North Korean Hackers Targeting Crypto Experts with KANDYKORN macOS Malware

Nov 01, 2023NewsroomMalware / Cryptocurrency


State-sponsored threat actors from the Democratic People’s Republic of Korea (DPRK) have been found targeting blockchain engineers of an unnamed crypto exchange platform via Discord with a novel macOS malware dubbed KANDYKORN.

Elastic Security Labs said the activity, traced back to April 2023, exhibits overlaps with the infamous adversarial collective Lazarus Group, citing an analysis of the network infrastructure and techniques used.

“Threat actors lured blockchain engineers with a Python application to gain initial access to the environment,” security researchers Ricardo Ungureanu, Seth Goodwin, and Andrew Pease said in a report published today.

“This intrusion involved multiple complex stages that each employed deliberate defense evasion techniques.”


This is not the first time the Lazarus Group has leveraged macOS malware in its attacks. Earlier this year, the threat actor was observed distributing a backdoored PDF application that culminated in the deployment of RustBucket, an AppleScript-based backdoor capable of retrieving a second-stage payload from a remote server.

What makes the new campaign stand out is the attacker’s impersonation of blockchain engineers on a public Discord server, employing social engineering lures to trick victims into downloading and executing a ZIP archive containing malicious code.

“The victim believed they were installing an arbitrage bot, a software tool capable of profiting from cryptocurrency rate differences between platforms,” the researchers said. But in reality, the attack chain paved the way for the delivery of KANDYKORN following a five-stage process.


“KANDYKORN is an advanced implant with a variety of capabilities to monitor, interact with, and avoid detection,” the researchers said. “It utilizes reflective loading, a direct-memory form of execution that may bypass detections.”

The starting point is a Python script (, which retrieves another Python script ( hosted on Google Drive. This dropper, for its part, fetches one more Python file from a Google Drive URL, named FinderTools.

FinderTools also functions as a dropper, downloading and executing a hidden second stage payload referred to as SUGARLOADER (/Users/shared/.sld and .log) that ultimately connects to a remote server in order to retrieve KANDYKORN and execute it directly in memory.

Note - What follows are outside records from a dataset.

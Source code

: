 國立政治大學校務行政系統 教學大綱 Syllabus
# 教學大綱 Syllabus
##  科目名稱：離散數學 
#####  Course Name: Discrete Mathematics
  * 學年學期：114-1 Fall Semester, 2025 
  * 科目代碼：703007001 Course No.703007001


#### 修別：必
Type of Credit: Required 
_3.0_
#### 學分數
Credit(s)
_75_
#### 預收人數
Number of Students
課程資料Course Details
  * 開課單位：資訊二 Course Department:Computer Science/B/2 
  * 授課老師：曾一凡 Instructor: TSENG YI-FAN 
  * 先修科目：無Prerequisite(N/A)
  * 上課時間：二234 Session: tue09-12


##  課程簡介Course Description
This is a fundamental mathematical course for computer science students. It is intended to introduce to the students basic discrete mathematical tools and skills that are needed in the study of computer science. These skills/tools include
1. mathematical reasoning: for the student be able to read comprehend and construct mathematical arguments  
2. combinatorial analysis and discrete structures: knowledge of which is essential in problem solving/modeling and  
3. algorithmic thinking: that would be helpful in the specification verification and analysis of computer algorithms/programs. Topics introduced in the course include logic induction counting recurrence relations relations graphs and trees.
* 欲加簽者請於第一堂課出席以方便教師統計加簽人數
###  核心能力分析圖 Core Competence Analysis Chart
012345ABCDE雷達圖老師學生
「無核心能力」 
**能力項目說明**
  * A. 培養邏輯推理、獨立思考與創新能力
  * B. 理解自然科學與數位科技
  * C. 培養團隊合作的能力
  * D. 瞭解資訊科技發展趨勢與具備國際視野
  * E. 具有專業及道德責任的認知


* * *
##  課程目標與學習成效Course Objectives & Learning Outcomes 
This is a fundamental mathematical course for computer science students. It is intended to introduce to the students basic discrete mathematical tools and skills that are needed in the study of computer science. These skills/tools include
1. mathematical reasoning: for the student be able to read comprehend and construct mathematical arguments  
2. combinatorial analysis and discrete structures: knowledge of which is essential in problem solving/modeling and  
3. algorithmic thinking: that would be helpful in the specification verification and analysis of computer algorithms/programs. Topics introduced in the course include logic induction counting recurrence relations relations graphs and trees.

SUGARLOADER is also responsible for launching a Swift-based self-signed binary known as HLOADER that attempts to pass off as the legitimate Discord application and executes .log (i.e., SUGARLOADER) to achieve persistence using a method called execution flow hijacking.

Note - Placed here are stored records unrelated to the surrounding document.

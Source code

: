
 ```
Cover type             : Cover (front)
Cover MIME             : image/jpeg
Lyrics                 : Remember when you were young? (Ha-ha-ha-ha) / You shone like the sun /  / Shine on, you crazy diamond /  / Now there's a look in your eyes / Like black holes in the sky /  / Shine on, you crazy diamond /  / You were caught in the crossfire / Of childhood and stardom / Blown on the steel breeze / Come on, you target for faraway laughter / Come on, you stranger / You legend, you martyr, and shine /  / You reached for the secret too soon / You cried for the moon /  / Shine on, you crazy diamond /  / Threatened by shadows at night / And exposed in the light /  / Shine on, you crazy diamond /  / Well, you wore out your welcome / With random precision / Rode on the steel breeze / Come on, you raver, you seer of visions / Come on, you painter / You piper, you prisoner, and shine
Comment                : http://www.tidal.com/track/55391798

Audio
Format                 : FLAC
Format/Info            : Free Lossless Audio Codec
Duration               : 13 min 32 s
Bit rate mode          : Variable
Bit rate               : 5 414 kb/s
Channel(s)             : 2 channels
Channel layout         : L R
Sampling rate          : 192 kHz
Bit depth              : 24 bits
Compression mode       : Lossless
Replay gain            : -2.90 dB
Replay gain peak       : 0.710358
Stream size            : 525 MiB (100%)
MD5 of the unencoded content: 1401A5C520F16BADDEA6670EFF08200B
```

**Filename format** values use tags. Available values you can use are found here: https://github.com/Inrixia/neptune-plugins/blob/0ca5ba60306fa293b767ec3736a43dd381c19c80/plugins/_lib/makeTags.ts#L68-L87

KANDYKORN, which is the final-stage payload, is a full-featured memory resident RAT with built-in capabilities to enumerate files, run additional malware, exfiltrate data, terminate processes, and run arbitrary commands.


“The DPRK, via units like the LAZARUS GROUP, continues to target crypto-industry businesses with the goal of stealing cryptocurrency in order to circumvent international sanctions that hinder the growth of their economy and ambitions,” the researchers said.

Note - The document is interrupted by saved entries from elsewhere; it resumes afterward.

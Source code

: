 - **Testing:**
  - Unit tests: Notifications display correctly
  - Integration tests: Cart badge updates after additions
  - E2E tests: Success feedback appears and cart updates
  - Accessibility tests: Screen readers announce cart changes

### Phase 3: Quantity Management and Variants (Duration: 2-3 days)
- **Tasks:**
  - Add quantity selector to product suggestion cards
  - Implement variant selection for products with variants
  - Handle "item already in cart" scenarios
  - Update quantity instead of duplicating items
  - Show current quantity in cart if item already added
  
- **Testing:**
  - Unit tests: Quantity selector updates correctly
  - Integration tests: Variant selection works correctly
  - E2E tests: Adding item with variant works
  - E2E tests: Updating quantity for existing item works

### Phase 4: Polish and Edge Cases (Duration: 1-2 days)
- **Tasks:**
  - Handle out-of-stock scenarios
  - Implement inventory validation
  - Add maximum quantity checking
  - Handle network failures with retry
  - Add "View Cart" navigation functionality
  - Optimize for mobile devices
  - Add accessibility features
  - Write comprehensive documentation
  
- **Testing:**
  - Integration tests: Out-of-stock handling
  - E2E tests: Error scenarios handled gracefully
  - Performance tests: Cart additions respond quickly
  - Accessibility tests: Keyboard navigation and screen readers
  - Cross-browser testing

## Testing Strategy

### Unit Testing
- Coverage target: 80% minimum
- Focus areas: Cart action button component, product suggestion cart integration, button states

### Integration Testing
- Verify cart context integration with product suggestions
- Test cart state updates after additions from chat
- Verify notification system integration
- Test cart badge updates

Kimsuky Resurfaces with Updated FastViewer Malware

The disclosure comes as the S2W Threat Analysis team uncovered an updated variant of an Android spyware called FastViewer that’s used by a North Korean threat cluster dubbed Kimsuky (aka APT43), a sister hacking outfit of the Lazarus Group.


FastViewer, first documented by the South Korean cybersecurity firm in October 2022, abuses Android’s accessibility services to covertly harvest sensitive data from compromised devices by masquerading itself as seemingly harmless security or e-commerce apps that are propagating via phishing or smishing.

It’s also designed to download a second-stage malware named FastSpy, which is based on the open-source project AndroSpy, to execute data gathering and exfiltration commands.

“The variant has been in production since at least July 2023 and, like the initial version, is found to induce installation by distributing repackaged APKs that include malicious code in legitimate apps,” S2W said.

One notable aspect of the new version is the integration of FastSpy’s functionality into the FastViewer, thus obviating the need to download additional malware. That said, S2W said “there are no known cases of this variant being distributed in the wild.”